The beluga was the first thing Norwegian directorate of fisheries official Jorgan Ree Wiig saw outside the window of his patrol ship one morning last week, according to the Post.

The whale was first spotted by Norwegian fishermen last week, when they noticed that the whale defied normal behavior by persistently harassing their boats. The fishermen subsequently spotted a strange harness wrapped around the whale’s body.

Watch a video showing men on a boat feeding the dolphin fish and patting its head here:

Speaking from the city of Hammerfest, Wiig said an inscription on the harness they later recovered read “Equipment St. Petersburg.” He said he had handed the harness over to Norway’s Police Security Service.

The whale had moved only about 25 nautical miles within the last week and appeared to enjoy the proximity to humans, which he said was strange for a beluga.

Contrary to the species’ normal behavior, the beluga has allowed residents to pet its nose over the last few days. Even though white belugas are social animals and often gather in groups, they normally are extremely shy when approached by humans or other animals, and usually make a quick escape.
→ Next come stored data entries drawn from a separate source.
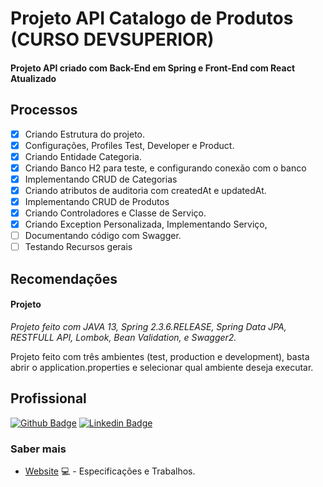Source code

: # Projeto API Catalogo de Produtos (CURSO DEVSUPERIOR)
#### Projeto API criado com Back-End em Spring e Front-End com React Atualizado

## Processos
- [x] Criando Estrutura do projeto.
- [x] Configurações, Profiles Test, Developer e Product.
- [x] Criando Entidade Categoria.
- [x] Criando Banco H2 para teste, e configurando conexão com o banco
- [x] Implementando CRUD de Categorias
- [x] Criando atributos de auditoria com createdAt e updatedAt.
- [x] Implementando CRUD de Produtos
- [x] Criando Controladores e Classe de Serviço.
- [x] Criando Exception Personalizada, Implementando Serviço, 
- [ ] Documentando código com Swagger.
- [ ] Testando Recursos gerais

## Recomendações
#### Projeto
*Projeto feito com JAVA 13, Spring 2.3.6.RELEASE, Spring Data JPA, RESTFULL API, Lombok,
Bean Validation, e Swagger2.*

Projeto feito com três ambientes (test, production e development), basta abrir o application.properties e selecionar qual ambiente deseja executar.

## Profissional

[![Github Badge](https://img.shields.io/badge/-Github-000?style=flat-square&logo=Github&logoColor=white&link=https://github.com/AndersonSAndrade)](https://github.com/AndersonSAndrade)
[![Linkedin Badge](https://img.shields.io/badge/-LinkedIn-blue?style=flat-square&logo=Linkedin&logoColor=white&link=https://www.linkedin.com/in/anderson-s-andrade-59b38564/)](https://www.linkedin.com/in/anderson-s-andrade-59b38564/)

### Saber mais
- [Website](https://andersonsandrade.github.io/adsdev.github.io/) 💻 - Especificações e Trabalhos.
Since at least the 1960s, the U.S. Navy and other navies around the world have incorporated marine mammals into some aspects of defense and military activities, Patrick Ramage, director of marine conservation at the International Fund for Animal Welfare, told National Public Radio.

Its dolphin and sea lion recruits are used to locate sea mines, retrieve objects from the ocean floor and gather intelligence for military divers, according to the Washington Post. They are not, however, involved in offensive operations.

In a statement to The Washington Post on Friday, the PST offered a rare confirmation, saying that “the harness is currently in our possession.”

“We must admit that examining technical equipment attached to whales is not a daily occurrence for PST. It is unclear if we will find anything,” said Martin Bernsen, a PST communications adviser. But he offered this reassurance to the beluga’s rapidly growing fan base: “The whale is not a suspect in our investigation, for now.”

Researchers say the harness could have carried weapons or cameras, triggering fresh speculation about a sea mammal special operations program that the Russian navy is believed to have been pursuing for years.

Although the Russian Defense Ministry has denied the existence of such a program, the same ministry published an ad in 2016 seeking three male and two female bottlenose dolphins and offering a total of $24,000.

Since the 2014 Russian annexation of Crimea, there have been “creepy reminders” of the Kremlin’s massive military apparatus lurking on Europe’s eastern outskirts: mystery submarines; unidentified jets, including one that almost collided with a passenger plane; and strange troop movements, the Post said.

Now Norway is trying to figure out what to do with the beluga.

One option, Wiig said, was to transport the animal to a sanctuary in Iceland, about 1,250 miles from Hammerfest. That may increase the chances for “the survival of the whale.”